Assessing Water Health by Looking at… Bugs?!

Updated: Aug 13, 2021

This month we’re celebrating one of Minnesota’s most prominent natural resources – our lakes! We love them for swimming, boating, fishing, sunset gazing, and so much more. In order to keep enjoying these things, we need to ensure that our lakes are clean and healthy. But how can we tell? One way to tell is to look at the bugs in the water! One of my favorite classes to teach with Happy Dancing Turtle is our Wacky Water Bugs class – here’s a short summary of what we learn.

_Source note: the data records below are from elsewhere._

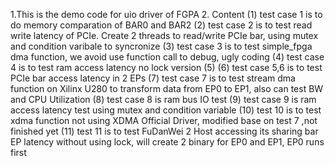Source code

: 1.This is the demo code for uio driver of FGPA
2. Content
(1) test case 1 is to do memory comparation of BAR0 and BAR2
(2) test case 2 is to test read write latency of PCIe. Create 2 threads to read/write PCIe bar, using mutex and condition varibale to syncronize
(3) test case 3 is to test simple_fpga dma function, we avoid use function call to debug, ugly coding
(4) test case 4 is to test ram access latency no lock version
(5) 
(6) test case 5,6 is to test PCIe bar access latency in 2 EPs
(7) test case 7 is to test stream dma function on Xilinx U280 to transform data from EP0 to EP1, also can test BW and CPU Utilization
(8) test case 8 is ram bus IO test
(9) test case 9 is ram access latency test using mutex and condition variable
(10) test 10 is to test xdma function not using XDMA Official Driver, modified base on test 7 ,not finished yet
(11) test 11 is to test FuDanWei 2 Host accessing its sharing bar EP latency without using lock, will create 2 binary for EP0 and EP1, EP0 runs first   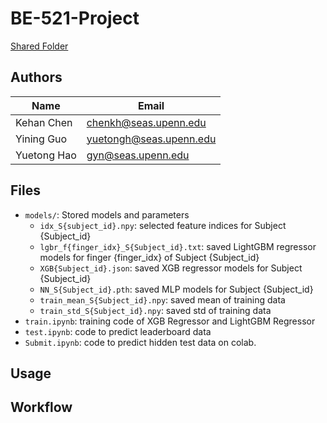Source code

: # BE-521-Project

[Shared Folder](https://drive.google.com/drive/folders/0ANA1SbPXVwdfUk9PVA)

## Authors

| Name        | Email                   |
| ----------- | ----------------------- |
| Kehan Chen  | chenkh@seas.upenn.edu   |
| Yining Guo  | yuetongh@seas.upenn.edu |
| Yuetong Hao | gyn@seas.upenn.edu      |

## Files

* `models/`: Stored models and parameters
  * `idx_S{subject_id}.npy`: selected feature indices for Subject {Subject_id}
  * `lgbr_f{finger_idx}_S{Subject_id}.txt`: saved LightGBM regressor models for finger {finger_idx} of Subject {Subject_id}
  * `XGB{Subject_id}.json`: saved XGB regressor models for Subject {Subject_id}
  * `NN_S{Subject_id}.pth`: saved MLP models for Subject {Subject_id}
  * `train_mean_S{Subject_id}.npy`: saved mean of training data
  * `train_std_S{Subject_id}.npy`: saved std of training data
* `train.ipynb`: training code of XGB Regressor and LightGBM Regressor
* `test.ipynb`: code to predict leaderboard data
* `Submit.ipynb`: code to predict hidden test data on colab.

## Usage


## Workflow
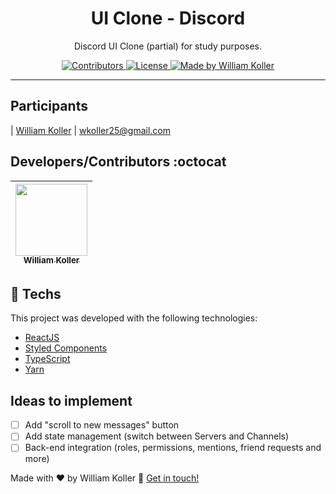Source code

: <h1 align="center">
UI Clone - Discord
</h1>

<p align="center">Discord UI Clone (partial) for study purposes.</p>

<p align="center">
  <a href="https://github.com/Rocketseat/youtube-clone-discord/graphs/contributors">
    <img src="https://img.shields.io/github/contributors/rocketseat/youtube-clone-discord?color=%237159c1&logoColor=%237159c1&style=flat" alt="Contributors">
  </a>
  <a href="https://opensource.org/licenses/MIT">
    <img src="https://img.shields.io/github/license/williamkoller/discord-clone?color=%237159c1&logo=mit" alt="License">
  </a>

<a href="https://www.linkedin.com/in/williamkoller/">
<img alt="Made by William Koller" src="https://img.shields.io/badge/made%20by-William-Koller?color=%237159c1&logo=mit">
</a>

</p>

<hr>

## Participants

| [William Koller](https://www.linkedin.com/in/williamkoller/) |
wkoller25@gmail.com

## Developers/Contributors :octocat

| [<img src="https://avatars2.githubusercontent.com/u/37092943?s=400&u=aeb659355263c064e78242debb0bd6de5266bbdf&v=4" width=115><br><sub>William Koller</sub>](https://github.com/williamkoller) |
| :-------------------------------------------------------------------------------------------------------------------------------------------------------------------------------------------: |


## :rocket: Techs

This project was developed with the following technologies:

- [ReactJS][reactjs]
- [Styled Components][styled-components]
- [TypeScript][ts]
- [Yarn][yarn]

## Ideas to implement

- [ ] Add "scroll to new messages" button
- [ ] Add state management (switch between Servers and Channels)
- [ ] Back-end integration (roles, permissions, mentions, friend requests and more)

Made with ♥ by William Koller :wave: [Get in touch!](https://www.linkedin.com/in/williamkoller/)

[reactjs]: https://reactjs.org/
[yarn]: https://yarnpkg.com/
[styled-components]: https://styled-components.com/
[ts]: https://www.typescriptlang.org/
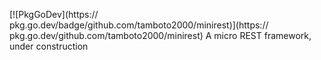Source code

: [![PkgGoDev](https:// pkg.go.dev/badge/github.com/tamboto2000/minirest)](https:// pkg.go.dev/github.com/tamboto2000/minirest)
A micro REST framework, under construction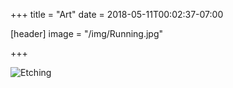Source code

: +++
title = "Art"
date = 2018-05-11T00:02:37-07:00

[header]
image = "/img/Running.jpg" 

+++

![Etching](/img/Running.jpg)
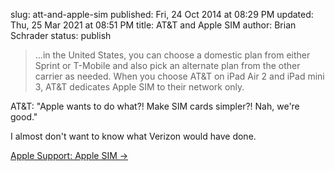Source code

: slug: att-and-apple-sim
published: Fri, 24 Oct 2014 at 08:29 PM
updated: Thu, 25 Mar 2021 at 08:51 PM
title: AT&T and Apple SIM
author: Brian Schrader
status: publish

> ...in the United States, you can choose a domestic plan from either Sprint or T-Mobile and also pick an alternate plan from the other carrier as needed. When you choose AT&T on iPad Air 2 and iPad mini 3, AT&T dedicates Apple SIM to their network only.

AT&T: "Apple wants to do what?! Make SIM cards simpler?! Nah, we're good."

I almost don't want to know what Verizon would have done.

[Apple Support: Apple SIM &#8594;](http://support.apple.com/kb/HT6499?viewlocale=en_US&locale=en_US)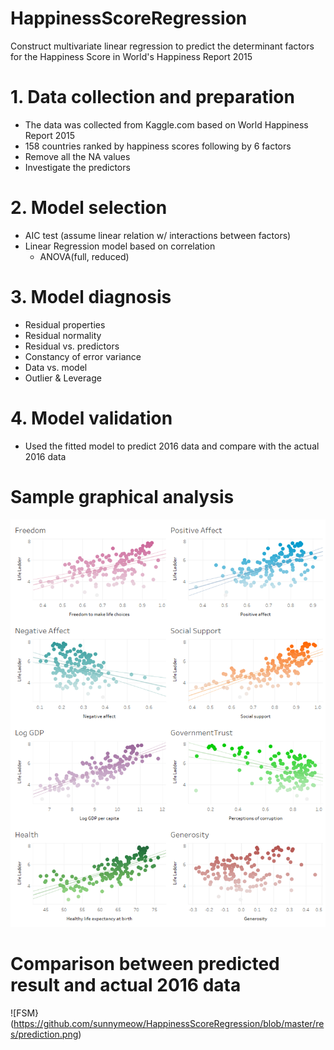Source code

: # HappinessScoreRegression
Construct multivariate linear regression to predict the determinant factors for the Happiness Score in World's Happiness Report 2015

# 1. Data collection and preparation
* The data was collected from Kaggle.com based on World Happiness Report 2015
* 158 countries ranked by happiness scores following by 6 factors
* Remove all the NA values
* Investigate the predictors

# 2. Model selection
* AIC test (assume linear relation w/ interactions between factors)
* Linear Regression model based on correlation
  - ANOVA(full, reduced)

# 3. Model diagnosis
* Residual properties
* Residual normality
* Residual vs. predictors
* Constancy of error variance
* Data vs. model
* Outlier & Leverage

# 4. Model validation
* Used the fitted model to predict 2016 data and compare with the actual 2016 data


# Sample graphical analysis

![FSM](https://github.com/sunnymeow/HappinessScoreRegression/blob/master/res/HS_vs_Predictor.png)

# Comparison between predicted result and actual 2016 data

![FSM}(https://github.com/sunnymeow/HappinessScoreRegression/blob/master/res/prediction.png)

Before we can learn how insects can tell us if the water is clean and healthy, we need to understand some basics about insect life cycles and survival strategies. Insects can have two different types of life cycles, but both types play an important role in insect survival during winter. Insects that go through incomplete metamorphosis have three stages (egg, nymph, and adult) while insects that go through complete metamorphosis have four stages (egg, larva, pupa, and adult).



Conjure up a picture of a winter scene in your head. Chances are, insects are lacking from your image of winter. So where do they go? A few, like Monarch Butterflies or Green Darner Dragonflies, actually migrate to warmer locations in the south for winter. But most insects stay here, surviving in various stages of their lifecycle. A few insects survive as adults - honeybees overwinter in their hives and some of the earliest butterflies we see emerge in the spring have spent the winter hibernating under bark or in small crevices. Winter kills all the adults of some insect species, like grasshoppers or walking sticks, which rely on eggs laid in the fall to bring the next generation the following summer. Quite a few insects survive winter by spending it in the pupa stage, giving them a nice, long time to transform into their adult shapes. However, many insects in our area survive winter by spending their nymph or larval stage in the water, beneath the frozen ice covering water in winter. In fact, in North America, there are 8,600 species of insects that rely on freshwater habitats during all or part of their life cycles!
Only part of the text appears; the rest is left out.